(Records from a collection)
###

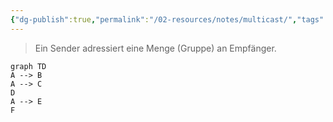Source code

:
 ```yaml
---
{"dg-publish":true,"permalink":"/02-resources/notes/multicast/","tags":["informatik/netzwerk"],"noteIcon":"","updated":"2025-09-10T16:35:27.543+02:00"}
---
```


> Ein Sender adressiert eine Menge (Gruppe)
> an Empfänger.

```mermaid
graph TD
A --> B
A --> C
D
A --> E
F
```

###

WHAT IS EXPECTED: Beginning with the line that contains "eine Menge (Gruppe)" and ending with the last line of the data above, return those lines exactly and nothing else.

THE ANSWER:
> Ein Sender adressiert eine Menge (Gruppe)
> an Empfänger.

```mermaid
graph TD
A --> B
A --> C
D
A --> E
F
```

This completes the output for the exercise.